→ Exercise goal: Restate word for word the line containing "Abre o formulário" and each line that follows it, through the last line below, and nothing else.

○ ○ ○ ○

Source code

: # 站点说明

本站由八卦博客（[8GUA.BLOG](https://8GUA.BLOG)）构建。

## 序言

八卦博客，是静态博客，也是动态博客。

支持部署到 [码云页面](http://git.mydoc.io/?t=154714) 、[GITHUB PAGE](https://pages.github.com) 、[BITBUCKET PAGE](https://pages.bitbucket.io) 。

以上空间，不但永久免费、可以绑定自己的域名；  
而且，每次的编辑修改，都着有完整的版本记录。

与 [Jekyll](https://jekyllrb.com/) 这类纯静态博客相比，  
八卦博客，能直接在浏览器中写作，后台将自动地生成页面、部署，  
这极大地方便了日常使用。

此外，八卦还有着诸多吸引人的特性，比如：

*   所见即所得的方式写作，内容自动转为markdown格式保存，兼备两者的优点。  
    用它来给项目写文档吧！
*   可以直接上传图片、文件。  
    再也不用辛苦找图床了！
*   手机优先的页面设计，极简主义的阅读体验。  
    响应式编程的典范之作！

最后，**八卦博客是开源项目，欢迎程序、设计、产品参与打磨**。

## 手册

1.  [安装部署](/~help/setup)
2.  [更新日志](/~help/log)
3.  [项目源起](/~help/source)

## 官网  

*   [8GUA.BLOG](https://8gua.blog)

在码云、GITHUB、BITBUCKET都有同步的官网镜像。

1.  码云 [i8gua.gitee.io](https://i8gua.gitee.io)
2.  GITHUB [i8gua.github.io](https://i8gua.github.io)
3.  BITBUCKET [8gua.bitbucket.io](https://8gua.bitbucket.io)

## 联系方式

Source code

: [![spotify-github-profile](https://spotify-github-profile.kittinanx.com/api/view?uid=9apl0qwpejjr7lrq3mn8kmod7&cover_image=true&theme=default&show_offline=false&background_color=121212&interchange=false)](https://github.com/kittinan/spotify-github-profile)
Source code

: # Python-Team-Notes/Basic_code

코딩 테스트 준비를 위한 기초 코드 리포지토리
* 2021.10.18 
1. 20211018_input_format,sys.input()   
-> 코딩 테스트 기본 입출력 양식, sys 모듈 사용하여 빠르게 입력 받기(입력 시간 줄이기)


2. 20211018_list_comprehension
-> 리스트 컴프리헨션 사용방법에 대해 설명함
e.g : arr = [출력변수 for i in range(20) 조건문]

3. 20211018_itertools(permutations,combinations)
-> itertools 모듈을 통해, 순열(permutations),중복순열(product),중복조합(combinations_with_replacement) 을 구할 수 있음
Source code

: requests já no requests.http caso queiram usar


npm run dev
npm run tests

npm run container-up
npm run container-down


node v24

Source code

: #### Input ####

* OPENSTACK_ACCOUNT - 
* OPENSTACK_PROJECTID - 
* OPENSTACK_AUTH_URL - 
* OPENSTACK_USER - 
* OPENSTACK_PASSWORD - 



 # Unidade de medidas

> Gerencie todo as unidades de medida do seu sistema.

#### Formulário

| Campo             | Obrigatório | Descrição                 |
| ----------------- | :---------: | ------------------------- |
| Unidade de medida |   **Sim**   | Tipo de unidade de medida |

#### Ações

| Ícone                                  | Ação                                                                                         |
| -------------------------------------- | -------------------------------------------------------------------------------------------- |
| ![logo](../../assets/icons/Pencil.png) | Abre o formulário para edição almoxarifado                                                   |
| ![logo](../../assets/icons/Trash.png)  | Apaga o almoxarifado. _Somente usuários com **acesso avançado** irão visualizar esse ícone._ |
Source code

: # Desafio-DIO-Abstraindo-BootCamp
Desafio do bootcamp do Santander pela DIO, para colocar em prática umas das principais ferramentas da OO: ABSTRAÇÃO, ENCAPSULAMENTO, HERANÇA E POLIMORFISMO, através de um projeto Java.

○ ○ ○ ○

→ Output of the exercise:
| ![logo](../../assets/icons/Pencil.png) | Abre o formulário para edição almoxarifado                                                   |
| ![logo](../../assets/icons/Trash.png)  | Apaga o almoxarifado. _Somente usuários com **acesso avançado** irão visualizar esse ícone._ |
Source code

: # Desafio-DIO-Abstraindo-BootCamp
Desafio do bootcamp do Santander pela DIO, para colocar em prática umas das principais ferramentas da OO: ABSTRAÇÃO, ENCAPSULAMENTO, HERANÇA E POLIMORFISMO, através de um projeto Java.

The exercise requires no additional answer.